#!/usr/bin/python
# Various approaches to a "safe" repr that never generates too much text.
# Demonstrates various approaches to laziness in a Python setting.
# In order to be more comprehensible, doesn't cover every Python type,
# leaving out new-style classes in particular; and it doesn't even try
# to be object-oriented.
# I want to emphasize that this code is not part of any production
# code, and several of the implementations use a number of techniques
# that make it unnecessarily hard to understand. There may be places
# where these techniques are called for, but they should be used very
# sparingly!
# (If you're programming in Haskell, you're probably using these
# techniques without even knowing it. They cause less trouble in
# Haskell due to being implicit in the language.)
# I am writing this warning because in my early days as a programmer,
# I was enthusiastic about learning advanced new algorithms and ways
# of structuring programs, and I would often use them in contexts
# where they weren't really helpful. In this case, the entire point
# of this module is to demonstrate different approaches to structuring
# a problem and understand their strengths and weaknesses; most
# programs have some more practical purpose that includes
# maintainability, which conflicts with complexity and unfamiliar
# program structures.
# If you need something like this module in Python in real life, you
# might try the TextRepr class inside pydoc. It works reasonably well
# for most things, even though it's not too hard to get it to produce
# uselessly voluminous output:
# >>> yy = []
# >>> for ii in range(4): yy = [yy] * 20
# ...
# >>> xx = pydoc.TextRepr().repr(yy)
# Or take several hours to run; just change the 4 to a larger number,
# such as 7.
import types
class UnhandledType(Exception): pass
### Dumb simple version: generate whole thing, then truncate it. 22 lines.

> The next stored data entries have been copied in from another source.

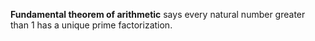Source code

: **Fundamental theorem of arithmetic** says every natural number greater than 1 has a unique prime factorization.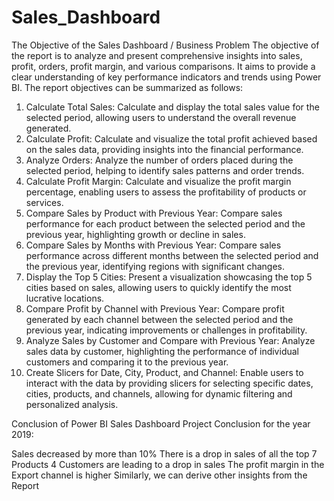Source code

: # Sales_Dashboard
The Objective of the Sales Dashboard / Business Problem The objective of the report is to analyze and present comprehensive insights into sales, profit, orders, profit margin, and various comparisons. It aims to provide a clear understanding of key performance indicators and trends using Power BI.
The report objectives can be summarized as follows:

1. Calculate Total Sales: Calculate and display the total sales value for the selected period, allowing users to understand the overall revenue generated.
2. Calculate Profit: Calculate and visualize the total profit achieved based on the sales data, providing insights into the financial performance.
3. Analyze Orders: Analyze the number of orders placed during the selected period, helping to identify sales patterns and order trends.
4. Calculate Profit Margin: Calculate and visualize the profit margin percentage, enabling users to assess the profitability of products or services.
5. Compare Sales by Product with Previous Year: Compare sales performance for each product between the selected period and the previous year, highlighting growth or decline in sales.
6. Compare Sales by Months with Previous Year: Compare sales performance across different months between the selected period and the previous year, identifying regions with significant changes.
7. Display the Top 5 Cities: Present a visualization showcasing the top 5 cities based on sales, allowing users to quickly identify the most lucrative locations.
8. Compare Profit by Channel with Previous Year: Compare profit generated by each channel between the selected period and the previous year, indicating improvements or challenges in profitability.
9. Analyze Sales by Customer and Compare with Previous Year: Analyze sales data by customer, highlighting the performance of individual customers and comparing it to the previous year.
10. Create Slicers for Date, City, Product, and Channel: Enable users to interact with the data by providing slicers for selecting specific dates, cities, products, and channels, allowing for dynamic filtering and personalized analysis.

Conclusion of Power BI Sales Dashboard Project
Conclusion for the year 2019:

Sales decreased by more than 10%
There is a drop in sales of all the top 7 Products
4 Customers are leading to a drop in sales
The profit margin in the Export channel is higher
Similarly, we can derive other insights from the Report
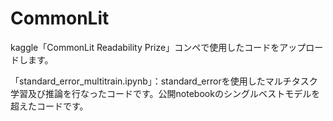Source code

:# CommonLit
kaggle「CommonLit Readability Prize」コンペで使用したコードをアップロードします。

「standard_error_multitrain.ipynb」：standard_errorを使用したマルチタスク学習及び推論を行なったコードです。公開notebookのシングルベストモデルを超えたコードです。
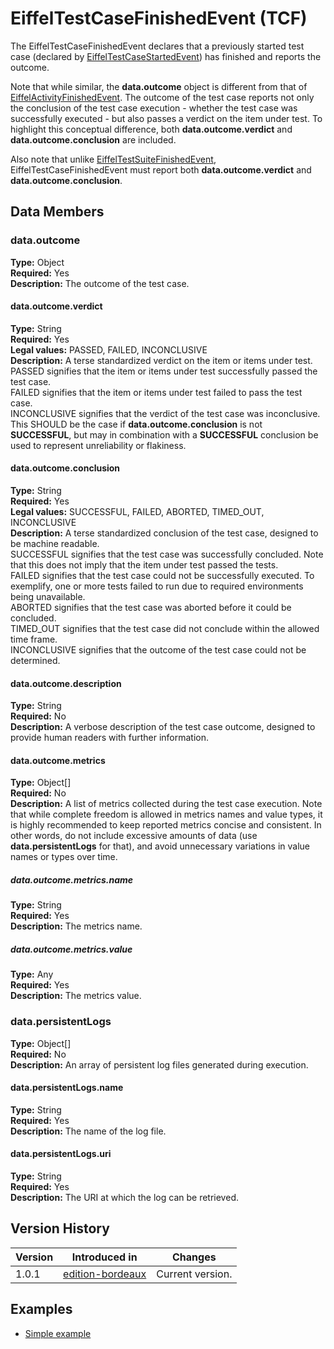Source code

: <!---
   Copyright 2017 Ericsson AB.
   For a full list of individual contributors, please see the commit history.

   Licensed under the Apache License, Version 2.0 (the "License");
   you may not use this file except in compliance with the License.
   You may obtain a copy of the License at

       http://www.apache.org/licenses/LICENSE-2.0

   Unless required by applicable law or agreed to in writing, software
   distributed under the License is distributed on an "AS IS" BASIS,
   WITHOUT WARRANTIES OR CONDITIONS OF ANY KIND, either express or implied.
   See the License for the specific language governing permissions and
   limitations under the License.
--->

# EiffelTestCaseFinishedEvent (TCF)
The EiffelTestCaseFinishedEvent declares that a previously started test case (declared by [EiffelTestCaseStartedEvent](./EiffelTestCaseStartedEvent.md)) has finished and reports the outcome.

Note that while similar, the __data.outcome__ object is different from that of [EiffelActivityFinishedEvent](./EiffelActivityFinishedEvent.md). The outcome of the test case reports not only the conclusion of the test case execution - whether the test case was successfully executed - but also passes a verdict on the item under test. To highlight this conceptual difference, both __data.outcome.verdict__ and __data.outcome.conclusion__ are included.

Also note that unlike [EiffelTestSuiteFinishedEvent](./EiffelTestSuiteFinishedEvent.md), EiffelTestCaseFinishedEvent must report both __data.outcome.verdict__ and __data.outcome.conclusion__.

## Data Members
### data.outcome
__Type:__ Object  
__Required:__ Yes  
__Description:__ The outcome of the test case.

#### data.outcome.verdict
__Type:__ String  
__Required:__ Yes  
__Legal values:__ PASSED, FAILED, INCONCLUSIVE  
__Description:__ A terse standardized verdict on the item or items under test.  
PASSED signifies that the item or items under test successfully passed the test case.  
FAILED signifies that the item or items under test failed to pass the test case.  
INCONCLUSIVE signifies that the verdict of the test case was inconclusive. This SHOULD be the case if __data.outcome.conclusion__ is not __SUCCESSFUL__, but may in combination with a __SUCCESSFUL__ conclusion be used to represent unreliability or flakiness.

#### data.outcome.conclusion
__Type:__ String  
__Required:__ Yes  
__Legal values:__ SUCCESSFUL, FAILED, ABORTED, TIMED_OUT, INCONCLUSIVE  
__Description:__ A terse standardized conclusion of the test case, designed to be machine readable.  
SUCCESSFUL signifies that the test case was successfully concluded. Note that this does not imply that the item under test passed the tests.  
FAILED signifies that the test case could not be successfully executed. To exemplify, one or more tests failed to run due to required environments being unavailable.  
ABORTED signifies that the test case was aborted before it could be concluded.  
TIMED_OUT signifies that the test case did not conclude within the allowed time frame.  
INCONCLUSIVE signifies that the outcome of the test case could not be determined.

#### data.outcome.description
__Type:__ String  
__Required:__ No  
__Description:__ A verbose description of the test case outcome, designed to provide human readers with further information.

#### data.outcome.metrics
__Type:__ Object[]  
__Required:__ No  
__Description:__ A list of metrics collected during the test case execution. Note that while complete freedom is allowed in metrics names and value types, it is highly recommended to keep reported metrics concise and consistent. In other words, do not include excessive amounts of data (use __data.persistentLogs__ for that), and avoid unnecessary variations in value names or types over time.

##### data.outcome.metrics.name
__Type:__ String  
__Required:__ Yes  
__Description:__ The metrics name.

##### data.outcome.metrics.value
__Type:__ Any  
__Required:__ Yes  
__Description:__ The metrics value.

### data.persistentLogs
__Type:__ Object[]  
__Required:__ No  
__Description:__ An array of persistent log files generated during execution. 

#### data.persistentLogs.name
__Type:__ String  
__Required:__ Yes  
__Description:__ The name of the log file.

#### data.persistentLogs.uri
__Type:__ String  
__Required:__ Yes  
__Description:__ The URI at which the log can be retrieved.

## Version History
| Version   | Introduced in                                          | Changes                                 |
| --------- | ------------------------------------------------------ | --------------------------------------- |
| 1.0.1     | [edition-bordeaux](../../../tree/edition-bordeaux)     | Current version.                        |

## Examples
* [Simple example](../examples/events/EiffelTestCaseFinishedEvent/simple.json)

# Doesn't "work" in the sense of "never generating too much text", and
# it's trivial to make it painfully slow; for example:
# >>> x = 'x' * 10485760
# >>> for ii in range(100): x = [x]
# ...
# >>> safe_repr.safe_repr_1(x, 200)
#
"[[[[[[[[[[[[[[[[[[[[[[[[[[[[[[[[[[[[[[[[[[[[[[[[[[[[[[[[[[[[[[[[[[[[[[[[[[[[[[[[[[[[[[[[[[[[[[[[[[[['xxxxxxxxxxxxxxxxxxxxxxxxxxxxxxxxxxxxxxxxxxxxxxxxxxxxxxxxxxxxxxxxxxxxxxxxxxxxxxxxxxxxxxxxxxxxxxxxxxx"

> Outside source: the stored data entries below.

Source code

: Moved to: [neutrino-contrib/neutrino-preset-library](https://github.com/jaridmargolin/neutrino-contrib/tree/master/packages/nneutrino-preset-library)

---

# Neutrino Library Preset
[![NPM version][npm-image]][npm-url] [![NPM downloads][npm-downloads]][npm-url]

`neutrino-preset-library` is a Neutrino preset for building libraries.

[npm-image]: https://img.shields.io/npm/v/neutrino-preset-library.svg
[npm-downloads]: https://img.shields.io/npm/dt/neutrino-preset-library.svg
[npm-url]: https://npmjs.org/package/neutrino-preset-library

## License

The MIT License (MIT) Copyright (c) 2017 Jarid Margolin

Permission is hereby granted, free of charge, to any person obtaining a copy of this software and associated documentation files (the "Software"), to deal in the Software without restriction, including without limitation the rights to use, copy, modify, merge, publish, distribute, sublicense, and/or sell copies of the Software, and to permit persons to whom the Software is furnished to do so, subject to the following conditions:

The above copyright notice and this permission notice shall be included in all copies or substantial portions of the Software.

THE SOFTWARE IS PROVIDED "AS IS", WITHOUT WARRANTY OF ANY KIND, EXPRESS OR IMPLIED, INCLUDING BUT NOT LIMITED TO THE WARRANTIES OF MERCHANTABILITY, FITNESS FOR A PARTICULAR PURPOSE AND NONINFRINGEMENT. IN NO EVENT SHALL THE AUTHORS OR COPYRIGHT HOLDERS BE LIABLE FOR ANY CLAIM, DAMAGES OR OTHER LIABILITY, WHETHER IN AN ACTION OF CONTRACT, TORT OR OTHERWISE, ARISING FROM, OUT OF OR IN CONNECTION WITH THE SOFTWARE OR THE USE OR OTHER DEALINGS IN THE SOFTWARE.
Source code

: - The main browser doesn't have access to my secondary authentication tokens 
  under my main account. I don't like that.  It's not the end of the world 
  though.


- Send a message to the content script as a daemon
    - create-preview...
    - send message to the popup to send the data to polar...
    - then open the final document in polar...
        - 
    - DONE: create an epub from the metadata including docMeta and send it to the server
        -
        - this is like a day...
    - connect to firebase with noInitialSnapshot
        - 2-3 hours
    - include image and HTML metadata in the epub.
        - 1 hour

# It takes a few seconds to generate that result, as does repr(x)[:200].
# All the other implementations (except for safe_repr_2, which doesn't handle
# strings) generate it instantly.
def _safe_repr_1(val):
if isinstance(val, types.ListType):
return '[%s]' % ', '.join(map(_safe_repr_1, val))
elif isinstance(val, types.TupleType):
return '(%s)' % ', '.join(map(_safe_repr_1, val))
elif isinstance(val, types.IntType):
return '%d' % val
elif isinstance(val, types.DictType):
return '{%s}' % ', '.join(['%s: %s' % (_safe_repr_1(k), _safe_repr_1(v))
for k, v in val.items()])
elif isinstance(val, types.InstanceType):
# note that this is very different behavior from the standard
# Python repr!
return '%s %s' % (val.__class__.__name__, _safe_repr_1(val.__dict__))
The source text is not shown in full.